La vera domanda a questo punto è se le economie, quelle europee in testa, saranno in grado di resistere a una quaresima prolungata, basata su un costo del denaro a questi livelli, sotto la minaccia di possibili nuove impennate dei valori energetici e delle altre materie prime. Il tutto in un clima geopolitico incandescente in cui la congiuntura può scappare di mano in qualsiasi momento. Insomma, l’incertezza regna sovrana. Lo conferma lo stesso andamento di Wall Street. Dalle trimestrali, pur solidissime dei giganti del tech, emerge una percezione nuova: più che gli ottimi profitti del trimestre conta un futuro più nebuloso, come conferma ad esempio il calo in Borsa di Meta (ex Facebook) nonostante gli ottimi conti.

Ma è giustificato il pessimismo sull’economia? In parte sì, vista l’incognita delle guerre in corso. È possibile fare calcolo sull’andamento dei tassi, assai meno sullo sviluppo di uno o più conflitti in cui confluiscono passioni e follie. In parte no, perché finora l’economia globale ha retto meglio del previsto. Chi avrebbe scommesso solo pochi mesi fa sullo stato di forma eccellente dell’economia Usa?

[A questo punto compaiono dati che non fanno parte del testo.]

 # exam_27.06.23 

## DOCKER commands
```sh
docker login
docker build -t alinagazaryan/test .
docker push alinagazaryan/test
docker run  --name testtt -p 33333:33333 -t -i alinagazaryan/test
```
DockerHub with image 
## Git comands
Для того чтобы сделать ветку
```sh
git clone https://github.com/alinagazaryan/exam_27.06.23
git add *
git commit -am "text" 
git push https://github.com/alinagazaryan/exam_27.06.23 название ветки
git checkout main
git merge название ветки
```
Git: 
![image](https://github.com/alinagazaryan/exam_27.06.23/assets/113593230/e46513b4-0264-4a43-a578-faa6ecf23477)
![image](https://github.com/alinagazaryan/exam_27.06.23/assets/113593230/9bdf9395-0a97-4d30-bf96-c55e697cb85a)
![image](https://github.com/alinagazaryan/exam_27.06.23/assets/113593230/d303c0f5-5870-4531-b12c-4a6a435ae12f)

E la stessa Cina promette, con un forte incremento della spesa pubblica, di risalire al 5% di crescita entro l’anno. L’Europa intanto soffre ma non troppo nonostante il partner Usa continui a far pressing sulle aziende del Vecchio continente. Al di là del rumore molto forte prodotto dagli eventi geopolitici e dai dati macro, l’economia globale ha tenuto. Merito degli investimenti pubblici, nella difesa ma non solo, che negli ultimi trimestri hanno aggiunto almeno un punto percentuale alla crescita in America e in Europa e che presto torneranno anche in Cina a essere protagonisti. Questi investimenti continueranno, sospinti dalle esigenze del riarmo, della transizione energetica e dei settori tecnologici individuati come strategici. Il tempo ci dirà quanto siano stati efficienti. Nel breve sono senz’altro preziosi.

Insomma, la risposta è che, pur tra mille difficoltà, il percorso individuato dalle autorità monetarie e dalla politica fiscale può avere successo. Questo vale ovviamente anche per l’Italia, cui tocca uno dei compiti più difficili: il calo dell’inflazione, infatti, comporta un problema in più per i grandi debitori. Sperando che se ne ricordi anche Moody’s al momento di assegnare il suo voto.